# YOUR INSTRUCTIONS:
One number is the whole answer: the tally of lines in the records that include the word "datasets".

--- MATERIAL FOR THIS TASK Enclosed Below ---

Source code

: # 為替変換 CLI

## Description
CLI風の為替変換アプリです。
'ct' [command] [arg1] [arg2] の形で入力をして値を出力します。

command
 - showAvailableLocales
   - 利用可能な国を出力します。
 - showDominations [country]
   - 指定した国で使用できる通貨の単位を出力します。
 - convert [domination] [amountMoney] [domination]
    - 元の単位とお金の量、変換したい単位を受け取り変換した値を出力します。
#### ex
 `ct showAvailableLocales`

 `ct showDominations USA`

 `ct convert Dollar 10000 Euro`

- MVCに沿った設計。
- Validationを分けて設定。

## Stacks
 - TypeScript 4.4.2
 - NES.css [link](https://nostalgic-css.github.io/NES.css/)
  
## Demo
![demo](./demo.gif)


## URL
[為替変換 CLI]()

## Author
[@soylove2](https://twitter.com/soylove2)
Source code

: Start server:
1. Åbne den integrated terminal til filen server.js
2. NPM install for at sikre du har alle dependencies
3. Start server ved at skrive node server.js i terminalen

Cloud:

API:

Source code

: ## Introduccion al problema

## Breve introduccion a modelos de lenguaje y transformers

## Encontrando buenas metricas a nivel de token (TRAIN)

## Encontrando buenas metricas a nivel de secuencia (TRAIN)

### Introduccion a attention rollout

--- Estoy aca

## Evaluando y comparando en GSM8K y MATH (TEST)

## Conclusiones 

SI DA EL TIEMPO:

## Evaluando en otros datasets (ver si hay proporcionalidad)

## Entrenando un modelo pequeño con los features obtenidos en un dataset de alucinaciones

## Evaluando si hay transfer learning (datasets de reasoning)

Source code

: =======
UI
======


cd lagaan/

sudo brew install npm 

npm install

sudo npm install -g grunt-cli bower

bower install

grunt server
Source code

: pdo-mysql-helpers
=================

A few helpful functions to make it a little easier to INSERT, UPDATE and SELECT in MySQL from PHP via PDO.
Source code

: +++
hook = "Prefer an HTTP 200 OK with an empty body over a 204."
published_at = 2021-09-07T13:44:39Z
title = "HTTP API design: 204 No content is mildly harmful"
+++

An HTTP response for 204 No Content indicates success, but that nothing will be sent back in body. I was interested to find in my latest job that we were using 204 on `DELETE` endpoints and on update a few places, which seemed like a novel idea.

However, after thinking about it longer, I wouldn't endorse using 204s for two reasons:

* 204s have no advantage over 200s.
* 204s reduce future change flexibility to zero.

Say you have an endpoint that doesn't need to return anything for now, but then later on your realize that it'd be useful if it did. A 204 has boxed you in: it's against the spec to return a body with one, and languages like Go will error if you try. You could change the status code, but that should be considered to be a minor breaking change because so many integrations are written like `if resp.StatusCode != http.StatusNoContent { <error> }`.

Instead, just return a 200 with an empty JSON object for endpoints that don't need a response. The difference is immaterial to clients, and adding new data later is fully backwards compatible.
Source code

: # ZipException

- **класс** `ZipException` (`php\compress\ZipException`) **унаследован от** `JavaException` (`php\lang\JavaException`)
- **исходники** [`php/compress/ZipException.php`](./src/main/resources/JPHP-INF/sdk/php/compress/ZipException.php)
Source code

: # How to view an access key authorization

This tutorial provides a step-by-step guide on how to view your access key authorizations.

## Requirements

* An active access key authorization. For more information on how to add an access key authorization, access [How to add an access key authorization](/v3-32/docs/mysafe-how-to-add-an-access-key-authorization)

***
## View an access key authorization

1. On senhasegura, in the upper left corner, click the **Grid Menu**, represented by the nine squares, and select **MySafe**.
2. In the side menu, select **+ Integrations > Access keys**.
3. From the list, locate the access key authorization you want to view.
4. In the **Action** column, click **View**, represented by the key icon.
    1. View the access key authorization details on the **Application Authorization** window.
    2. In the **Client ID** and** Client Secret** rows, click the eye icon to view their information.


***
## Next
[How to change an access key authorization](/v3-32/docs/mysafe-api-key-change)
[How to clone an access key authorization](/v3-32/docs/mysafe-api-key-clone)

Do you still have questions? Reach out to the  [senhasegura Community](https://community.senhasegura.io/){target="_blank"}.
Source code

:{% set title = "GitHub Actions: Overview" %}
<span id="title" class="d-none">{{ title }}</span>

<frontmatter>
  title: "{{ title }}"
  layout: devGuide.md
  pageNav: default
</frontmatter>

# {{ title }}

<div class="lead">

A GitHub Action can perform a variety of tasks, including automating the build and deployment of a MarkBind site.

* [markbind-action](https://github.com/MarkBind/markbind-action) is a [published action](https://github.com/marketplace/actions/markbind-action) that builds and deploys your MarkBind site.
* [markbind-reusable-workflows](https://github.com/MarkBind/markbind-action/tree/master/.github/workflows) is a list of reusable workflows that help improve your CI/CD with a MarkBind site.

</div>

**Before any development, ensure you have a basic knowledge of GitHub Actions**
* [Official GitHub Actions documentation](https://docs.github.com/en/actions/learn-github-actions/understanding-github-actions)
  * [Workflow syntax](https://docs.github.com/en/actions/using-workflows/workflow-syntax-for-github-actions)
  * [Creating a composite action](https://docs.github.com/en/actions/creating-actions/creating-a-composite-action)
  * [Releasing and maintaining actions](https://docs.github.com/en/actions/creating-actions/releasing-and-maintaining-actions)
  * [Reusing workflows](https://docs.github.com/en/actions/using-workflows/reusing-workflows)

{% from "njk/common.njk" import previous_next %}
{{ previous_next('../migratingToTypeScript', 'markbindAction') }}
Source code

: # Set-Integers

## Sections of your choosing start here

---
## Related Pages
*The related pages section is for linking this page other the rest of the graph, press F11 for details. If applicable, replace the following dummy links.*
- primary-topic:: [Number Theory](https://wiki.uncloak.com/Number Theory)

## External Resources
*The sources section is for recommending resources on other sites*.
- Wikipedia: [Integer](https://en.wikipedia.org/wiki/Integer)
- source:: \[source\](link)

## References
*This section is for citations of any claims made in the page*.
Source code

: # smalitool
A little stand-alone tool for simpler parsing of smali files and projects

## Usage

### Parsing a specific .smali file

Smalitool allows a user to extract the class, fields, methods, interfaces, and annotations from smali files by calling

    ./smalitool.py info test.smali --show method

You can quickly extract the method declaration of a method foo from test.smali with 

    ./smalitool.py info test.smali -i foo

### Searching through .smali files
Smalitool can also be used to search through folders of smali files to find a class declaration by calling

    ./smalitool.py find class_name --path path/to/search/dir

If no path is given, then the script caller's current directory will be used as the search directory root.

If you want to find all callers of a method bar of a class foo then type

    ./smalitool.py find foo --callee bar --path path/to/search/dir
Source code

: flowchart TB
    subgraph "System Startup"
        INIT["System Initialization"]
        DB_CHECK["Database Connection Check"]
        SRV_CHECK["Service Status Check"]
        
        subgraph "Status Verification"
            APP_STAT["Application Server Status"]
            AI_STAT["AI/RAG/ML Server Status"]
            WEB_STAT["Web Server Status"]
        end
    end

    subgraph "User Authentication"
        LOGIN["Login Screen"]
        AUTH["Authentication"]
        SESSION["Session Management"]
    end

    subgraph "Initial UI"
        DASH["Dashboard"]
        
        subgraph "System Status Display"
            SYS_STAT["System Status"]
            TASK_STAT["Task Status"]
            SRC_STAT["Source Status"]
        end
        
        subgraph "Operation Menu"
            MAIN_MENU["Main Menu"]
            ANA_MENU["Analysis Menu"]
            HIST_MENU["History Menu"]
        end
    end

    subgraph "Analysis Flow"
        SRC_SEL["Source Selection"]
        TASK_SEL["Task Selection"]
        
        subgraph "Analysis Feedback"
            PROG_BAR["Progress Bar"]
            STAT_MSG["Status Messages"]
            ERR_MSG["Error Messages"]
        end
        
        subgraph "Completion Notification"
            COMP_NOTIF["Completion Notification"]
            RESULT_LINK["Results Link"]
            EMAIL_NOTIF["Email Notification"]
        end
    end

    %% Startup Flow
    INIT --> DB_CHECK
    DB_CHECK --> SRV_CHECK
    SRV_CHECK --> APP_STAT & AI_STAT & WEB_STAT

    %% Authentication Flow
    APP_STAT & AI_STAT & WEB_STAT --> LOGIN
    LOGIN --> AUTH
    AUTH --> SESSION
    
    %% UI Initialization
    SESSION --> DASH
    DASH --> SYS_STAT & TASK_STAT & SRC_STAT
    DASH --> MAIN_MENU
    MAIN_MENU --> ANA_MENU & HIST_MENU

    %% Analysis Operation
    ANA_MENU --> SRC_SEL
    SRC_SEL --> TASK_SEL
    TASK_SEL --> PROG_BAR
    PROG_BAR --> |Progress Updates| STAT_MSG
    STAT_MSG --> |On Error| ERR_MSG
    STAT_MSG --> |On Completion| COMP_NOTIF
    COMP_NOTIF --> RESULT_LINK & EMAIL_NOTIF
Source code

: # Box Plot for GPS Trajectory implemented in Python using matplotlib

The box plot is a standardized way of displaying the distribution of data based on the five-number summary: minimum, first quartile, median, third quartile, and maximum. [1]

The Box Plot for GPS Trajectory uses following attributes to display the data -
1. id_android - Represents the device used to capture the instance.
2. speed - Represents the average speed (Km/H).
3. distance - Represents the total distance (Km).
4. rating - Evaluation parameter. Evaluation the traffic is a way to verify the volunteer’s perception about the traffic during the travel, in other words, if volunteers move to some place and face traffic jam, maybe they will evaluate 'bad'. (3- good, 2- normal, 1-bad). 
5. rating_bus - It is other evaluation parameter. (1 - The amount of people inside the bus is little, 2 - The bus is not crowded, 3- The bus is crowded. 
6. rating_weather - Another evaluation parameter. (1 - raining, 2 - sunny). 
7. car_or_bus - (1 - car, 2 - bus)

--- End of Enclosed MATERIAL FOR THIS TASK ---

# RESULT:
2